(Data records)
Segment Open

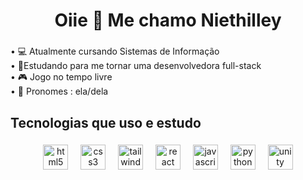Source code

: 

###

<h1 align="center">Oiie 👋 Me chamo Niethilley</h1>

###

<p align="left">• 💻 Atualmente cursando Sistemas de Informação<br>• 🚀Estudando para me tornar uma desenvolvedora full-stack<br>• 🎮 Jogo no tempo livre<br>• 🫰 Pronomes : ela/dela</p>

###

<h2 align="left">Tecnologias que uso e estudo</h2>

###

<div align="center">
  <img src="https://img.shields.io/badge/HTML5-E34F26?logo=html5&logoColor=white&style=for-the-badge" height="40" alt="html5 logo"  />
  <img width="12" />
  <img src="https://img.shields.io/badge/CSS3-1572B6?logo=css3&logoColor=white&style=for-the-badge" height="40" alt="css3 logo"  />
  <img width="12" />
  <img src="https://img.shields.io/badge/Tailwind CSS-06B6D4?logo=tailwindcss&logoColor=black&style=for-the-badge" height="40" alt="tailwindcss logo"  />
  <img width="12" />
  <img src="https://img.shields.io/badge/React-61DAFB?logo=react&logoColor=black&style=for-the-badge" height="40" alt="react logo"  />
  <img width="12" />
  <img src="https://img.shields.io/badge/JavaScript-F7DF1E?logo=javascript&logoColor=black&style=for-the-badge" height="40" alt="javascript logo"  />
  <img width="12" />
  <img src="https://img.shields.io/badge/Python-3776AB?logo=python&logoColor=white&style=for-the-badge" height="40" alt="python logo"  />
  <img width="12" />
  <img src="https://img.shields.io/badge/Unity-FFFFFF?logo=unity&logoColor=black&style=for-the-badge" height="40" alt="unity logo"  />
</div>

###



###

<p align="left"></p>

###

<h2 align="left"></h2>

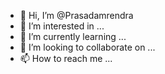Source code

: - 👋 Hi, I’m @Prasadamrendra
- 👀 I’m interested in ...
- 🌱 I’m currently learning ...
- 💞️ I’m looking to collaborate on ...
- 📫 How to reach me ...

<!---
Prasadamrendra/Prasadamrendra is a ✨ special ✨ repository because its `README.md` (this file) appears on your GitHub profile.
You can click the Preview link to take a look at your changes.
--->
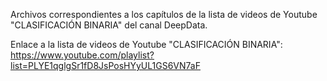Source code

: Archivos correspondientes a los capítulos de la lista de videos de Youtube "CLASIFICACIÓN BINARIA" del canal DeepData.

Enlace a la lista de videos de Youtube "CLASIFICACIÓN BINARIA": https://www.youtube.com/playlist?list=PLYE1qglgSr1fD8JsPosHYyUL1GS6VN7aF 
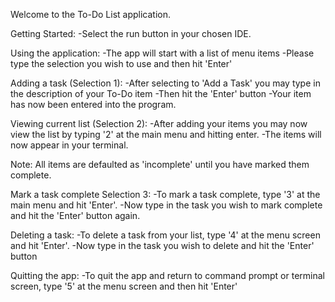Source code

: Welcome to the To-Do List application.

Getting Started:
-Select the run button in your chosen IDE.

Using the application:
-The app will start with a list of menu items
-Please type the selection you wish to use and then hit 'Enter'

Adding a task (Selection 1):
-After selecting to 'Add a Task' you may type in the description of your To-Do item
-Then hit the 'Enter' button
-Your item has now been entered into the program.

Viewing current list (Selection 2):
-After adding your items you may now view the list by typing '2' at the main menu and hitting enter.
-The items will now appear in your terminal.

Note: All items are defaulted as 'incomplete' until you have marked them complete.

Mark a task complete Selection 3:
-To mark a task complete, type '3' at the main menu and hit 'Enter'.
-Now type in the task you wish to mark complete and hit the 'Enter' button again.

Deleting a task:
-To delete a task from your list, type '4' at the menu screen and hit 'Enter'.
-Now type in the task you wish to delete and hit the 'Enter' button

Quitting the app:
-To quit the app and return to command prompt or terminal screen, type '5' at the menu screen and then hit 'Enter'

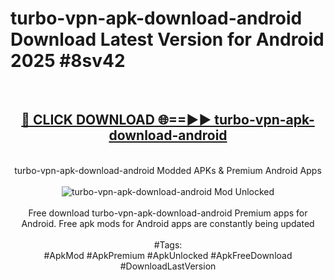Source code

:<h1>turbo-vpn-apk-download-android Download Latest Version for Android 2025 #8sv42</h1>
<br>
<div align="center">
<h2><a href="https://app.mediaupload.pro/?title=turbo-vpn-apk-download-android&ref=4F" rel="nofollow">🔴 CLICK DOWNLOAD 🌐==►► turbo-vpn-apk-download-android</a></h2>
<br>
turbo-vpn-apk-download-android Modded APKs & Premium Android Apps
<br>
<br>
<a href="https://app.mediaupload.pro/?title=turbo-vpn-apk-download-android&ref=4F" rel="nofollow" data-target="animated-image.originalLink"><img src="https://github.com/user-attachments/assets/0f9c940e-d8b0-45ae-aac7-cd30a18b3e1c" alt="turbo-vpn-apk-download-android Mod Unlocked" style="max-width: 100%; display: inline-block;" data-target="animated-image.originalImage"></a>
<br><br>
Free download turbo-vpn-apk-download-android Premium apps for Android. Free apk mods for Android apps are constantly being updated
<br><br>
#Tags:
<br>
#ApkMod #ApkPremium #ApkUnlocked #ApkFreeDownload #DownloadLastVersion
</div>
<br>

Segment Closed

_Activity_. What lines in the records above include the string "white"? Copy each one.

_Result of the exercise_.
  <img src="https://img.shields.io/badge/HTML5-E34F26?logo=html5&logoColor=white&style=for-the-badge" height="40" alt="html5 logo"  />
  <img src="https://img.shields.io/badge/CSS3-1572B6?logo=css3&logoColor=white&style=for-the-badge" height="40" alt="css3 logo"  />
  <img src="https://img.shields.io/badge/Python-3776AB?logo=python&logoColor=white&style=for-the-badge" height="40" alt="python logo"  />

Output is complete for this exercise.